Sunday, after our picnic, Kitty and I retired to my place in Essex. The previous day (I think) Kitty had expressed an interest in doing some more play with her as a little girl, including seeing what it was like on the receiving end of being nappied (the fact that there's a whole ritual around nappying really excites and engages both of us, it seems). We got her into some Bambinos and did a bit of a photoshoot, which was actually all a bit of a misfire, as we didn't have the correct nappy size for her (she is quite a bit bigger around the hips and waist than I), so we ended up trying to jankily tape some nappies down. It was all a bit of a mess. Some correct-sized nappies have since been ordered.

We did manage to get her into some Depends, though. I honestly thought that Depends would not be anywhere near as appealing as the created-with-the-AB-kink-in-mind Bambinos. However, I was surprised to find that they hugged her behind rather well, and I must admit that, seeing her standing in front of me, pigtails in her hair and stuffed toy in hand, wearing absolutely nothing apart from a big, soft, white nappy absolutely gave me the most raging horn, which we were only too glad to act upon.

What surprises me though is that I honestly didn't expect to be able to throw myself so easily into the daddy role and engage in some daddy/little girl play like that. I'm glad to have found some play that we both enjoy, but I still find it strange that I'm increasingly becoming at ease - more than that: enjoying - being the adult caretaker in ageplay/adult baby play. It's certainly interesting, and Kitty and I are still talking through what this means to us and the future of our play with this kink (Kitty is equally, perhaps more, freaked out by the ease with which she slips into the 'baby' role, something she never had thought would appeal to her) but I guess we'll find out what becomes of our discussions of that in the future.

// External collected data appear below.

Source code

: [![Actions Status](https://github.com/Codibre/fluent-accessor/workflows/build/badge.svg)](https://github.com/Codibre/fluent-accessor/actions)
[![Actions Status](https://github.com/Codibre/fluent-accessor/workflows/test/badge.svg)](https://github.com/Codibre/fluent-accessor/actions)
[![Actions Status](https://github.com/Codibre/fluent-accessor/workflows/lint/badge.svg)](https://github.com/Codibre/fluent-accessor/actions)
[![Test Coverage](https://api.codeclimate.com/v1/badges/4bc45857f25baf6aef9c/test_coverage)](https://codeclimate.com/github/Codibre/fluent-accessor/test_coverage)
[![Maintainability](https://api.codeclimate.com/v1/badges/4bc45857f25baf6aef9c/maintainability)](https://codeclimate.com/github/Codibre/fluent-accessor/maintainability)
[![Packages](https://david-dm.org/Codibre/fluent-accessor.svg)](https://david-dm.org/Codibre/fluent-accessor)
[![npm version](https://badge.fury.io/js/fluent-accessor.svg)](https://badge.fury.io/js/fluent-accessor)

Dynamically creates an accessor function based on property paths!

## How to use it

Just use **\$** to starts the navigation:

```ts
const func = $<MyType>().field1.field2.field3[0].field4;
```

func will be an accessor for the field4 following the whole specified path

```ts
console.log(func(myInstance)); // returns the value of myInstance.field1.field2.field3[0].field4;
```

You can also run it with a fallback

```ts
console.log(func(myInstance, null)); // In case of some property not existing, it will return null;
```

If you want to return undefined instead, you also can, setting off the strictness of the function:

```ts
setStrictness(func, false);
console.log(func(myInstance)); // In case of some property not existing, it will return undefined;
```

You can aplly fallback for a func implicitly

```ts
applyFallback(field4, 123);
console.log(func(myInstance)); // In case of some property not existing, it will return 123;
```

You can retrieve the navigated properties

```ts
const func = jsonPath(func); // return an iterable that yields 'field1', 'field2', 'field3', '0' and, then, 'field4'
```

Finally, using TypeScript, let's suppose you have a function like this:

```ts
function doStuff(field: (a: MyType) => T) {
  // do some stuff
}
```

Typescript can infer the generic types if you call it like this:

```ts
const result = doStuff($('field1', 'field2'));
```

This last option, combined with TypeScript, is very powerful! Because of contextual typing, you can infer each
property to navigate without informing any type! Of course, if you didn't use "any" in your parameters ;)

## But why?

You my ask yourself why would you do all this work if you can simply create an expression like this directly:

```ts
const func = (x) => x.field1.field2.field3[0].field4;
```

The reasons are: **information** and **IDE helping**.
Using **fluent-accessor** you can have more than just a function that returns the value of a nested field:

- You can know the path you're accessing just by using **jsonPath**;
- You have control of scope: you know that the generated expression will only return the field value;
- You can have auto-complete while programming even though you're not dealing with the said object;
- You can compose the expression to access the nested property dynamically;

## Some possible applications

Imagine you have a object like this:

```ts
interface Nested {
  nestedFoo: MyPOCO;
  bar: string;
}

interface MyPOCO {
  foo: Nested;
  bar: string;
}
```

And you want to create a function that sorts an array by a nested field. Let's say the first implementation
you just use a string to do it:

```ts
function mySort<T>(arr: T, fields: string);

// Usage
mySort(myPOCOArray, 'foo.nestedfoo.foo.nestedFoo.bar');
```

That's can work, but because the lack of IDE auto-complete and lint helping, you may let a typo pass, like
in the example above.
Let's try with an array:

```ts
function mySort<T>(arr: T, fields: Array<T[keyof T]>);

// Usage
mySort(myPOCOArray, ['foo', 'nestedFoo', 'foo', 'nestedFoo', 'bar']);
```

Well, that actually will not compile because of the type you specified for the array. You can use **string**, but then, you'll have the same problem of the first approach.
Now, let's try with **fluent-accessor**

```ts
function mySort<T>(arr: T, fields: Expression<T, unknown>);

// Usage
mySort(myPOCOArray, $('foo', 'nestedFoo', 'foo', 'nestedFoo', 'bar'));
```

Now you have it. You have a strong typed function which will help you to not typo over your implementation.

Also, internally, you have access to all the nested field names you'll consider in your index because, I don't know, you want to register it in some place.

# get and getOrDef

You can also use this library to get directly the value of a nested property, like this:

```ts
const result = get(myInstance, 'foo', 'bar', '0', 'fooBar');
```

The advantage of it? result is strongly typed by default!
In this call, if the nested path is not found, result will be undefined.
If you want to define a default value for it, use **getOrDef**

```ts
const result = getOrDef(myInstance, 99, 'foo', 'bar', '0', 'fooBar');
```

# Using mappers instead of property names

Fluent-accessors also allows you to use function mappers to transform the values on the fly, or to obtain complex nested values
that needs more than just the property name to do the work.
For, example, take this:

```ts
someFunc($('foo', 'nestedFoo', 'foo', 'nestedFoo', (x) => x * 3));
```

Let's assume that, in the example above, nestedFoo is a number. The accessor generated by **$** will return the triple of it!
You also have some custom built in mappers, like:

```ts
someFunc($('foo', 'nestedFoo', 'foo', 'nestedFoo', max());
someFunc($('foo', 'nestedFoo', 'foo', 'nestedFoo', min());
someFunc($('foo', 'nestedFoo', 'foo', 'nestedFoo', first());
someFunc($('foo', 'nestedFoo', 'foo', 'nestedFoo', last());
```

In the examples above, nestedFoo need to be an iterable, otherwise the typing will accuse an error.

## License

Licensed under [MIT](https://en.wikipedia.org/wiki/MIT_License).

So yeah, phew, a nice, ageplay-themed weekend. And, it seems, one of many to come.


*Oh, and on the subject of the Bizarre Ball, I would just like to say that the photos of Kitty and I in our little kid/adult baby-style outfits were not featured in the Ball photo round-up printed in the latest issue. However, someone in an 'adult baby' outfit that basically amounted to lots of nubile flesh and nearly-completely-visible tits did get featured, twice. More accurate portrayal of the fetish loses out to a blonde-girl-with-her-tits-out, 'sexy' appropriation of it. Grrr. (Ok, minor pissing rant over).